Towards Data Science

7 min readOct 15, 2018

A little while ago I was teaching a Berkeley class on data analytics, and one of the exercises had students go through the Python stdlib to find interesting modules. I went through the docs too and was delighted to find that Python has a turtle! Do you remember?

FORWARD 10
LEFT 90

My high school in the 90s was not rich enough to have a robotic turtle with a pen built in (tiny violins start playing) but I remember being entranced by the on-screen movements of the magical creature, which I think at the time was running on an Acorn Archimedes, an early product from today’s chip giant ARM. I never needed a Spirograph, as the turtle amply took its place in the production of mathematical mandalas.

Thanks SchoolCoders (https://www.flickr.com/photos/schoolcoders/)

I’ve written about reinforcement learning before here and here: it’s a topic I’m particularly interested in, as it provides a path forward to AGI (the singularity), while at the same time really exposing today’s limitations of deep learning and AI.
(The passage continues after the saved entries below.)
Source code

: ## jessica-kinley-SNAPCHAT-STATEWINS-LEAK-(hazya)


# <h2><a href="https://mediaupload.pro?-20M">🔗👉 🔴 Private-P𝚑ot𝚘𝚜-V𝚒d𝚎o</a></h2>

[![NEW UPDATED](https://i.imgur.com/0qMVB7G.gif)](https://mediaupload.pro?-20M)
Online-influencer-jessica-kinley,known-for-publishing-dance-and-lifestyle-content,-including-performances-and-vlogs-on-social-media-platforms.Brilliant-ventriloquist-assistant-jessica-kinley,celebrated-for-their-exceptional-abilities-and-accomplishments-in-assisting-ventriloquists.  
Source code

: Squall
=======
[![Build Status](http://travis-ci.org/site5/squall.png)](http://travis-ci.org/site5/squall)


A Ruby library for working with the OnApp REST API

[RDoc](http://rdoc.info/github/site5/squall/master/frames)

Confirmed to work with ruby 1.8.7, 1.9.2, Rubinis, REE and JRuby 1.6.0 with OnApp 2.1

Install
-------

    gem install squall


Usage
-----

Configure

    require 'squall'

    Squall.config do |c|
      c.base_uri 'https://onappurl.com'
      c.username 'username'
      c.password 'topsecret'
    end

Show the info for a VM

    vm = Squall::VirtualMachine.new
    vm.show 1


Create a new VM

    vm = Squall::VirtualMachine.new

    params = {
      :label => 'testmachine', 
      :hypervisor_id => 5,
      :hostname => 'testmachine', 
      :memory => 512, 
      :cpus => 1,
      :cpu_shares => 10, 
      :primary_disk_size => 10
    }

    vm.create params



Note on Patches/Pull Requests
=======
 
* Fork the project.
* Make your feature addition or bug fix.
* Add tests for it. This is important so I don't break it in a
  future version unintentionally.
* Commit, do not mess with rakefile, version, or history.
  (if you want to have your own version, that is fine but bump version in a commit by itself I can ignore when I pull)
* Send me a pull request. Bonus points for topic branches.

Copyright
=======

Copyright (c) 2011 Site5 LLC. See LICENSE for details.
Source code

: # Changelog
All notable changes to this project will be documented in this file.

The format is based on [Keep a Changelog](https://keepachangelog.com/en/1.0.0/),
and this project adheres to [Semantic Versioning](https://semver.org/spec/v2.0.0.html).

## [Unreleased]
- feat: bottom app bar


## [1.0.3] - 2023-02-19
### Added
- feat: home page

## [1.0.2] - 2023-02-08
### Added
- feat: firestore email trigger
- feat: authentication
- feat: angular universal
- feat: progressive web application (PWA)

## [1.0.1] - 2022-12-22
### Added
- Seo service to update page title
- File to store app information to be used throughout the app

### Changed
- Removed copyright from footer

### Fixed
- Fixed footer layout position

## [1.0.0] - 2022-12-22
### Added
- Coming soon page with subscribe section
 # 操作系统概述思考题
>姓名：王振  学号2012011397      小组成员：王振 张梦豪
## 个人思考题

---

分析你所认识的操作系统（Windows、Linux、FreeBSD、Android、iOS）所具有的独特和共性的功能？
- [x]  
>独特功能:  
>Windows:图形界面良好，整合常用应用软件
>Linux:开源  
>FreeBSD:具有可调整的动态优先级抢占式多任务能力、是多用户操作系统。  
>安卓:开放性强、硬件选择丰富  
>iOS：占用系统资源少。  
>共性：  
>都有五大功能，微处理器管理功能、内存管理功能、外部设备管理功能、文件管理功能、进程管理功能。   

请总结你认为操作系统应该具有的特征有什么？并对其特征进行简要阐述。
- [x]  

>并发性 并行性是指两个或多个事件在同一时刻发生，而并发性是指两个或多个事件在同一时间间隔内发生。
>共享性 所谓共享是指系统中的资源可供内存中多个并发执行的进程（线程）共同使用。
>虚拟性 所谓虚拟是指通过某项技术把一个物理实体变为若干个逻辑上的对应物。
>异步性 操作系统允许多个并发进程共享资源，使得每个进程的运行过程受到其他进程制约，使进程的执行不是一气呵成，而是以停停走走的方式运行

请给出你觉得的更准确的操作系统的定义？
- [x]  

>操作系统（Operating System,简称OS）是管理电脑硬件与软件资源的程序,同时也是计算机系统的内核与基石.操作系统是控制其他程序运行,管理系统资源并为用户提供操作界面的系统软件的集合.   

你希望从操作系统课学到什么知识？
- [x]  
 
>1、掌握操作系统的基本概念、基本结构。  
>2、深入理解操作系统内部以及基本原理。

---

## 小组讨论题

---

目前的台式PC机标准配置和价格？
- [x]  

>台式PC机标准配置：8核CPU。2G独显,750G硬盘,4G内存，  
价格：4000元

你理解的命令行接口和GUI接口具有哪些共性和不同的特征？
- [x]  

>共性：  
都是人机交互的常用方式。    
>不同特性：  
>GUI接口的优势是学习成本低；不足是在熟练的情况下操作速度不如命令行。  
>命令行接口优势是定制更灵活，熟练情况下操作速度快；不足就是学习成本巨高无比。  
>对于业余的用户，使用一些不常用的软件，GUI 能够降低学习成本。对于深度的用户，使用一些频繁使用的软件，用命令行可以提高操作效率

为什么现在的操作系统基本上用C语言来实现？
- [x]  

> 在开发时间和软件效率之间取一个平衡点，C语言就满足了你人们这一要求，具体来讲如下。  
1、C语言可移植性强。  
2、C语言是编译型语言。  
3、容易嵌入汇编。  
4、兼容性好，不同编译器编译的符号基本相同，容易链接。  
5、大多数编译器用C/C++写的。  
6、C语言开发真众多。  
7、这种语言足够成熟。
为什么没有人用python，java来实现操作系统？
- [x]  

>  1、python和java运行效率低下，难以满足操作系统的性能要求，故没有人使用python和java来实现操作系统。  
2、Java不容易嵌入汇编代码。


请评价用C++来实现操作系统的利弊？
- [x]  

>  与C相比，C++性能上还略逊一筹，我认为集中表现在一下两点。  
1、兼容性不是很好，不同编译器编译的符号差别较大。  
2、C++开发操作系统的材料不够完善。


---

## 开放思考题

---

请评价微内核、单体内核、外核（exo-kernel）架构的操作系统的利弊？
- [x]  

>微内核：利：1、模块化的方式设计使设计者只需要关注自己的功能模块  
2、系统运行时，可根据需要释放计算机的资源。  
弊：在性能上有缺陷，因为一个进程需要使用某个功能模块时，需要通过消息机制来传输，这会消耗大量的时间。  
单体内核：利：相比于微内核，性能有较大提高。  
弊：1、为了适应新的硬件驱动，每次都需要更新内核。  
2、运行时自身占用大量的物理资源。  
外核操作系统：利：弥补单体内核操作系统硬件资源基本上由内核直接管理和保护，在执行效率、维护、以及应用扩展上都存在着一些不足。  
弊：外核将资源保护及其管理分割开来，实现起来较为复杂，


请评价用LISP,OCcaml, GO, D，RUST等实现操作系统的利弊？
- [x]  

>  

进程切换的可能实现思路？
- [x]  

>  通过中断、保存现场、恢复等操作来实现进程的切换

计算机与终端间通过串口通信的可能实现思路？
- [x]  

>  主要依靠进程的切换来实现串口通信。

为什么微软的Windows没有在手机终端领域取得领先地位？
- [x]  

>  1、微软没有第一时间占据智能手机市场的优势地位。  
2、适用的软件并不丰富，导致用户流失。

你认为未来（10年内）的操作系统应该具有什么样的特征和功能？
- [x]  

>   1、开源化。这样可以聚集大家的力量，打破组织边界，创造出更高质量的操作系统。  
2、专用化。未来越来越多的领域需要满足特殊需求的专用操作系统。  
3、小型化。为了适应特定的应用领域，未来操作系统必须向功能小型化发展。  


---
Framing The Problem And Python’s Turtle

I wanted to create an agent that taught itself to keep moving about on the screen as long as possible: avoiding the edges of the screen, and also avoiding bumping into itself (in the style of the old Snake game).

The turtle agent taking some mostly random actions early in training

Intuitively, this should lead to the turtle coiling around itself.

I quickly found a sad problem with Python’s built in turtle: it draws to a Tkinter canvas (just think of it as ‘some object’ if you haven’t done GUI development in Python before — like me!) and there’s no way to read back the pixels from that canvas.

So, I implemented my own turtle library, which wraps the built-in one (still using it to draw to screen), but also keeps a NumPy array of the canvas available (as well as a specified number of previous frames, which is useful for RL). It provides a few other functions convenient for RL, you can grab the library at my Github here. The final code I used to make this project is in the examples folder of that repo.

Here’s the env.step() function I built. You can see that there are 3 possible actions, two end-game situations (turtle went off screen or back over its tail), a cumulative reward given at the end of an episode (moving forward yields higher rewards), and an immediate reward for the action (each action gets 1 reward).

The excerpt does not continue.